Yes the K. delta is a tensor - its called a "numerical tensor", rather special case.

Anyway, from the above, the following is immediate...

If I accept these differential operators as a basis for T_mM then I can write an arbitrary tangent vector as v=\sum\nolimits_{j=1}^n \alpha^j \frac{\partial}{\partial x^j} so that

v(x^j) = \alpha^j which is unique to this vector.

Anyway.....

Suppose the point m \in M and space C_m^{\infty} of all smooth functions  M \to \mathbb{R} at m.

Recall I defined the tangent space at m as space of mappings T_mM:C_m^{\infty} \to \mathbb{R} so that v(f) \in \mathbb{R}

For the mapping f:M \to \mathbb{R} I now define the differential df:T_mM \to \mathbb{R}. This is sometimes called the pushforward - see my post http://www.sciencefo...ng-and-dualing/

I insist on a numerical identity df(v)= v(f) for some f \in C_m^{\infty} and and any v \in T_mM

To see why we care, let me replace the arbitrary function f by the coordinate functions x^j so that dx^j(v)=v(x^j)

I now replace the vector v \in T_mM by the basis vectors \frac{\partial}{\partial x^k} so that

dx^j(\frac{\partial}{\partial x^k})=\frac{\partial}{\partial x^k}(x^j)

So we know that the RHS is \frac{\partial}{\partial x^k}(x^j)= \delta ^j_k, so that the LHS implies that dx^j and \frac{\partial}{\partial x^k} are linearly independent.

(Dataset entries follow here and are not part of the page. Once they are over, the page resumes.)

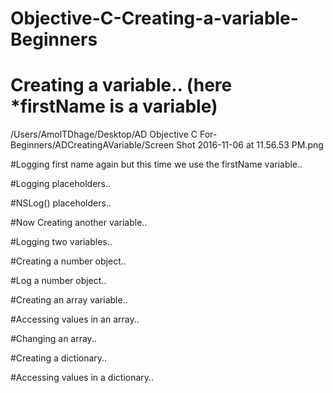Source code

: # Objective-C-Creating-a-variable-Beginners


# Creating a variable.. (here *firstName is a variable)

/Users/AmolTDhage/Desktop/AD Objective C For-Beginners/ADCreatingAVariable/Screen Shot 2016-11-06 at 11.56.53 PM.png


#Logging first name again but this time we use the firstName variable..


#Logging placeholders..


#NSLog() placeholders..


#Now Creating another variable..


#Logging two variables..


#Creating a number object..


#Log a number object..


#Creating an array variable..


#Accessing values in an array..


#Changing an array..


#Creating a dictionary..


#Accessing values in a dictionary..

But since the basis for T_mM is already complete, we have to say that the dx^j are a basis for another but related vector space space.

This is called the dual space and is written T^*_mM.

Note the existence of the dual space is thus a mathematical inevitability, not a mere whim

PS Note this is not a unique situation in mathematics. Consider the space of eigenvectors - the eigenspace - obtained by the action of an operator on a vector space.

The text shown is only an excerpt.